(Document images with source code)
-=-=-=-=-
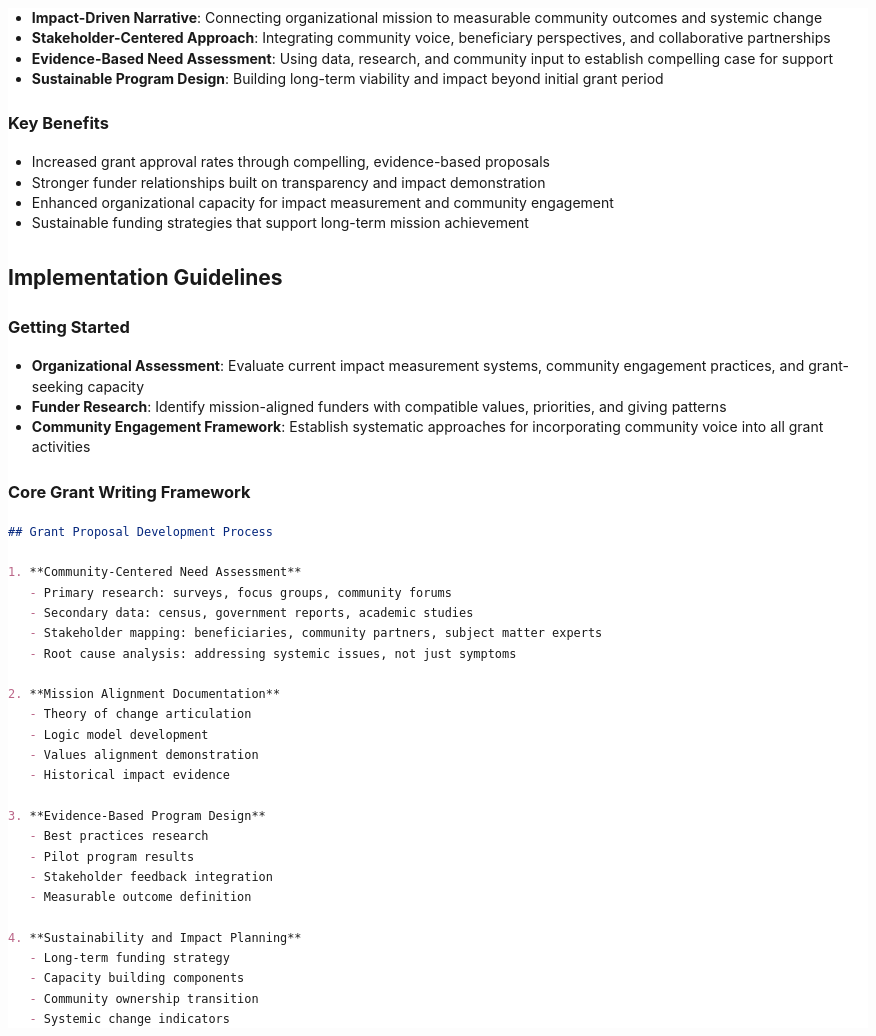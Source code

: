 - **Impact-Driven Narrative**: Connecting organizational mission to measurable community outcomes and systemic change
- **Stakeholder-Centered Approach**: Integrating community voice, beneficiary perspectives, and collaborative partnerships
- **Evidence-Based Need Assessment**: Using data, research, and community input to establish compelling case for support
- **Sustainable Program Design**: Building long-term viability and impact beyond initial grant period

### Key Benefits

- Increased grant approval rates through compelling, evidence-based proposals
- Stronger funder relationships built on transparency and impact demonstration
- Enhanced organizational capacity for impact measurement and community engagement
- Sustainable funding strategies that support long-term mission achievement

## Implementation Guidelines

### Getting Started

- **Organizational Assessment**: Evaluate current impact measurement systems, community engagement practices, and grant-seeking capacity
- **Funder Research**: Identify mission-aligned funders with compatible values, priorities, and giving patterns
- **Community Engagement Framework**: Establish systematic approaches for incorporating community voice into all grant activities

### Core Grant Writing Framework

```markdown
## Grant Proposal Development Process

1. **Community-Centered Need Assessment**
   - Primary research: surveys, focus groups, community forums
   - Secondary data: census, government reports, academic studies
   - Stakeholder mapping: beneficiaries, community partners, subject matter experts
   - Root cause analysis: addressing systemic issues, not just symptoms

2. **Mission Alignment Documentation**
   - Theory of change articulation
   - Logic model development
   - Values alignment demonstration
   - Historical impact evidence

3. **Evidence-Based Program Design**
   - Best practices research
   - Pilot program results
   - Stakeholder feedback integration
   - Measurable outcome definition

4. **Sustainability and Impact Planning**
   - Long-term funding strategy
   - Capacity building components
   - Community ownership transition
   - Systemic change indicators
```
-=-=-=-=-
*TASK PROMPT:* Every line above that holds the string "data" should be copied out.

*REPLY TO THE EXERCISE:*
- **Evidence-Based Need Assessment**: Using data, research, and community input to establish compelling case for support
   - Secondary data: census, government reports, academic studies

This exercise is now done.